Exercise brief:
Without a single alteration, write the listing out again.

Source data:

⟨

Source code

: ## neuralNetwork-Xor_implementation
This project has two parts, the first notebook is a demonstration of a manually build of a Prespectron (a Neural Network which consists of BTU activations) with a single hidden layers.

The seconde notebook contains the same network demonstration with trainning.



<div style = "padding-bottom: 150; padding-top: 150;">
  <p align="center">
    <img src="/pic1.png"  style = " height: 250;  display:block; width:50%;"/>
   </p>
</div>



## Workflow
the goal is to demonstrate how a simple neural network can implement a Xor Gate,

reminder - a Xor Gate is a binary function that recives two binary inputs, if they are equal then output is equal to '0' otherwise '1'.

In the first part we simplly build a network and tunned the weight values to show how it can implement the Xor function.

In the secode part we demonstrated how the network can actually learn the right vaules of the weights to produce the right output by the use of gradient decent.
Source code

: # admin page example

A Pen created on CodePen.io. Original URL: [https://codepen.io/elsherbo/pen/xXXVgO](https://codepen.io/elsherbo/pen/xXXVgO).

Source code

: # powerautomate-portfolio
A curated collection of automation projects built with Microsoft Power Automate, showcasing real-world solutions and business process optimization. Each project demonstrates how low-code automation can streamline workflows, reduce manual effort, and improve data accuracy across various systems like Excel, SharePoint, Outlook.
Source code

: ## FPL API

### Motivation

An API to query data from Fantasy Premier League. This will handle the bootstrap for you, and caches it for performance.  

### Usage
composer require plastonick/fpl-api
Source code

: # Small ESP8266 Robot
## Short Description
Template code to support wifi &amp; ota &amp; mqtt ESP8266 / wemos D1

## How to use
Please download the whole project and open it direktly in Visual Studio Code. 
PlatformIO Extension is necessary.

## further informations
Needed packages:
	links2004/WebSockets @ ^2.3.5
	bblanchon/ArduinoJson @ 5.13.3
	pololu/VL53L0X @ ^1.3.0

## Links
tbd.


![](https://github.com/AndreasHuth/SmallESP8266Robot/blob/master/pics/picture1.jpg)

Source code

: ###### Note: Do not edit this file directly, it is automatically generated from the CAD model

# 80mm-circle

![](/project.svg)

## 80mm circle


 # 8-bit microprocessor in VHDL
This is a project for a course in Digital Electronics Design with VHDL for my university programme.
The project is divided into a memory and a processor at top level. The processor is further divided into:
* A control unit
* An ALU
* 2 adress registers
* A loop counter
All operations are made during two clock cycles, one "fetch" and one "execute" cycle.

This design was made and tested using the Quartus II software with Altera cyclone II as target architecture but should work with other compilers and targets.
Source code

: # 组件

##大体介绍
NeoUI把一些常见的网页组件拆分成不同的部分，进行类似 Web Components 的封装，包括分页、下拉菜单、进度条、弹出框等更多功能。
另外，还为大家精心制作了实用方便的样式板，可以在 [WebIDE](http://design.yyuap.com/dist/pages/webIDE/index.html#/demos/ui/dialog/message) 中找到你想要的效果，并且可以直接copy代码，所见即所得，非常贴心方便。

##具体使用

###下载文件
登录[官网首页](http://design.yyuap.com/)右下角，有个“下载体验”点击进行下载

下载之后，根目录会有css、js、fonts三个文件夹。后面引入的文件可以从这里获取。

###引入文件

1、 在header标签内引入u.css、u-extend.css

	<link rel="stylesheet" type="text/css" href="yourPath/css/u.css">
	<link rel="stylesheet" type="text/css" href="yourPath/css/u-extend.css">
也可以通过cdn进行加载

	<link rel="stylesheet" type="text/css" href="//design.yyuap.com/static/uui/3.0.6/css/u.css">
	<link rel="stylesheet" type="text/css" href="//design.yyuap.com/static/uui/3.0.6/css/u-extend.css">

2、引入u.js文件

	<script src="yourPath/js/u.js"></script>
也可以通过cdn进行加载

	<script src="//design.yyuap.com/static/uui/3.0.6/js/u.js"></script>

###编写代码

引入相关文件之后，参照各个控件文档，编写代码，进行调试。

⟩

Response to this exercise:
Source code

: ## neuralNetwork-Xor_implementation
This project has two parts, the first notebook is a demonstration of a manually build of a Prespectron (a Neural Network which consists of BTU activations) with a single hidden layers.

The seconde notebook contains the same network demonstration with trainning.



<div style = "padding-bottom: 150; padding-top: 150;">
  <p align="center">
    <img src="/pic1.png"  style = " height: 250;  display:block; width:50%;"/>
   </p>
</div>



## Workflow
the goal is to demonstrate how a simple neural network can implement a Xor Gate,

reminder - a Xor Gate is a binary function that recives two binary inputs, if they are equal then output is equal to '0' otherwise '1'.

In the first part we simplly build a network and tunned the weight values to show how it can implement the Xor function.

In the secode part we demonstrated how the network can actually learn the right vaules of the weights to produce the right output by the use of gradient decent.
Source code

: # admin page example

A Pen created on CodePen.io. Original URL: [https://codepen.io/elsherbo/pen/xXXVgO](https://codepen.io/elsherbo/pen/xXXVgO).

Source code

: # powerautomate-portfolio
A curated collection of automation projects built with Microsoft Power Automate, showcasing real-world solutions and business process optimization. Each project demonstrates how low-code automation can streamline workflows, reduce manual effort, and improve data accuracy across various systems like Excel, SharePoint, Outlook.
Source code

: ## FPL API

### Motivation

An API to query data from Fantasy Premier League. This will handle the bootstrap for you, and caches it for performance.  

### Usage
composer require plastonick/fpl-api
Source code

: # Small ESP8266 Robot
## Short Description
Template code to support wifi &amp; ota &amp; mqtt ESP8266 / wemos D1

## How to use
Please download the whole project and open it direktly in Visual Studio Code. 
PlatformIO Extension is necessary.

## further informations
Needed packages:
	links2004/WebSockets @ ^2.3.5
	bblanchon/ArduinoJson @ 5.13.3
	pololu/VL53L0X @ ^1.3.0

## Links
tbd.


![](https://github.com/AndreasHuth/SmallESP8266Robot/blob/master/pics/picture1.jpg)

Source code

: ###### Note: Do not edit this file directly, it is automatically generated from the CAD model

# 80mm-circle

![](/project.svg)

## 80mm circle


 # 8-bit microprocessor in VHDL
This is a project for a course in Digital Electronics Design with VHDL for my university programme.
The project is divided into a memory and a processor at top level. The processor is further divided into:
* A control unit
* An ALU
* 2 adress registers
* A loop counter
All operations are made during two clock cycles, one "fetch" and one "execute" cycle.

This design was made and tested using the Quartus II software with Altera cyclone II as target architecture but should work with other compilers and targets.
Source code

: # 组件

##大体介绍
NeoUI把一些常见的网页组件拆分成不同的部分，进行类似 Web Components 的封装，包括分页、下拉菜单、进度条、弹出框等更多功能。
另外，还为大家精心制作了实用方便的样式板，可以在 [WebIDE](http://design.yyuap.com/dist/pages/webIDE/index.html#/demos/ui/dialog/message) 中找到你想要的效果，并且可以直接copy代码，所见即所得，非常贴心方便。

##具体使用

###下载文件
登录[官网首页](http://design.yyuap.com/)右下角，有个“下载体验”点击进行下载

下载之后，根目录会有css、js、fonts三个文件夹。后面引入的文件可以从这里获取。

###引入文件

1、 在header标签内引入u.css、u-extend.css

	<link rel="stylesheet" type="text/css" href="yourPath/css/u.css">
	<link rel="stylesheet" type="text/css" href="yourPath/css/u-extend.css">
也可以通过cdn进行加载

	<link rel="stylesheet" type="text/css" href="//design.yyuap.com/static/uui/3.0.6/css/u.css">
	<link rel="stylesheet" type="text/css" href="//design.yyuap.com/static/uui/3.0.6/css/u-extend.css">

2、引入u.js文件

	<script src="yourPath/js/u.js"></script>
也可以通过cdn进行加载

	<script src="//design.yyuap.com/static/uui/3.0.6/js/u.js"></script>

###编写代码

引入相关文件之后，参照各个控件文档，编写代码，进行调试。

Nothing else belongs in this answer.